Martin Zachariasen has released a new book about the Steiner tree problem
Former Head of the Computer Science Department, Martin Zachariasen, has just co-authored a new book about his specialty, the Steiner tree problem. The book has the title Optimal Interconnection Trees in the Plane.
Martin Zachariasen just started his new job as Dean of the Faculty of Science at the University of Southern Denmark on Monday 4th of May 2015, but for many years preceding this, Martin had a busy job as Head of the Department of Computer Science at the University of Copenhagen (DIKU).

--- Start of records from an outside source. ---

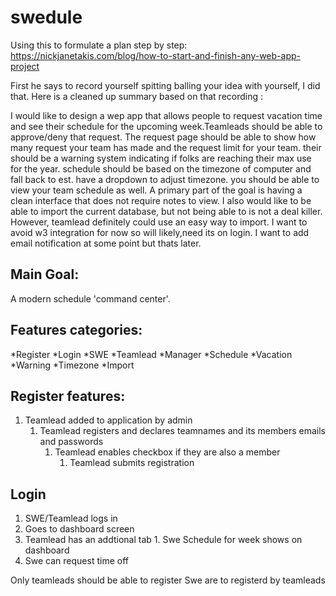# swedule
Using this to formulate a plan step by step:
https://nickjanetakis.com/blog/how-to-start-and-finish-any-web-app-project

First he says to record yourself spitting balling your idea with yourself, I did that. Here is a cleaned up summary based on that recording :


I would like to design a wep app that allows people to request vacation time and see their schedule for the upcoming week.Teamleads should be able to approve/deny that request. The request page should be able to show how many request your team has made and the request limit for your team. their should be a warning system indicating if folks are reaching their max use for the year. schedule should be based on the timezone of computer and fall back to est. have a dropdown to adjust timezone. you should be able to view your team schedule as well. A primary part of the goal is having a clean interface that does not require notes to view. I also would like to be able to import the current database, but not being able to is not a deal killer. However, teamlead definitely could use an easy way to import. I want to avoid w3 integration for now so will likely,need its on login. I want to add email notification at some point but thats later.

## Main Goal:
A modern schedule 'command center'.

## Features categories:
*Register
*Login
*SWE
*Teamlead
*Manager
*Schedule
*Vacation
*Warning
*Timezone
*Import

## Register features:
1. Teamlead added to application by admin 
   1. Teamlead registers and declares teamnames and its members emails and passwords
      1. Teamlead enables checkbox if they are also a member
         1. Teamlead submits registration
      
## Login
1. SWE/Teamlead logs in
  1. Goes to dashboard screen
   1. Teamlead has an addtional tab
    1. Swe Schedule for week shows on dashboard
1. Swe can request time off
 



Only teamleads should be able to register
Swe are to registerd by teamleads
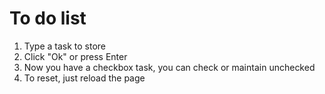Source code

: # To do list

1. Type a task to store
2. Click "Ok" or press Enter
3. Now you have a checkbox task, you can check or maintain unchecked
4. To reset, just reload the page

Despite the pressure and responsibility of leading the Department of Computer Science, Martin still found time for earning a Doctor’s degree on the algorithmic problem of the Euclidian Steiner tree. The Doctor’s thesis has now become one of four main chapters in the book, Optimal Interconnection Trees in the Plane: Theory, Algorithms and Applications, published by Springer in 2015 and with Marcus Brazil as co-author.
Martin Zachariasen on his new book
- The story behind the book is this: In 2010 I defended my Doctor’s thesis about the so-called fixed-orientation Steiner tree problem. After the defense, both opponents, Professor Ronald Graham and Professor Jens Vygen, proposed that I write a book on the subject. I allied myself with a good colleague of mine from the University of Melbourne, Professor Marcus Brazil, and we started on the project in 2011. We contacted Springer, and they expressed interest in publishing the book in one of their well-known series.

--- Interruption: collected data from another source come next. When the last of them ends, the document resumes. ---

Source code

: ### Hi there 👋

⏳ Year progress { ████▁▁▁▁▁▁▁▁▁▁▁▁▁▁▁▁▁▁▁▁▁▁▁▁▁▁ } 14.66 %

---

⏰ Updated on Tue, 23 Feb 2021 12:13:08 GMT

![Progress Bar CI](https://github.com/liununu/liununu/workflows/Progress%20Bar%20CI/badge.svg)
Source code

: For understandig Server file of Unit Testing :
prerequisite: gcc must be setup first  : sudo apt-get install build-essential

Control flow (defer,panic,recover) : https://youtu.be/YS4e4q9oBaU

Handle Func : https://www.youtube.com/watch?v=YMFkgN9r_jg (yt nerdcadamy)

- The book is about different variants of the Steiner tree problem in the plane. The material from my Doctor’s thesis now constitutes one of the four main chapters in the book.
- Marcus and I decided that the book should be ‘self-contained’, meaning that it contains all central mathematical proofs concerning the properties of the Steiner tree including algorithms to solve the problem. We also took great care to produce a lot of high quality figures, and we chose – and got permission from the publisher – to use colors for most of the figures. This ought to ease the reading of the book.
- The book features a great number of details that have never before been published in a book, for instance
- a comprehensive updated description of the historical origin of the problem
- complete proofs for the NP-hardness of the problem
- detailed descriptions of the most relevant exact algorithms.
The Steiner tree explained
The Steiner tree problem is about finding the shortest path between a set of points.
As opposed to minimum spanning trees (figure a) where all paths go through the points themselves, Steiner trees (figures b and c) allow you to insert ekstra mediating points (Steiner points) resulting in a shorter cumulative length. This, however, also makes the problem so much the harder (even NP-complete) since it is difficult to calculate how many extra mediating points there should be and where they should be placed.
Figure a) represents a minimum spanning tree, figure b) is an Euclidian Steiner tree and figure c) is a rectilinear Steiner tree.
A formal definition
If N is a final set of points in the plane, the Euclidian Steiner tree problem is: Find a set of line segments so that all the points are connected with each other and so that the total Euclidian length of the line segments is minimized.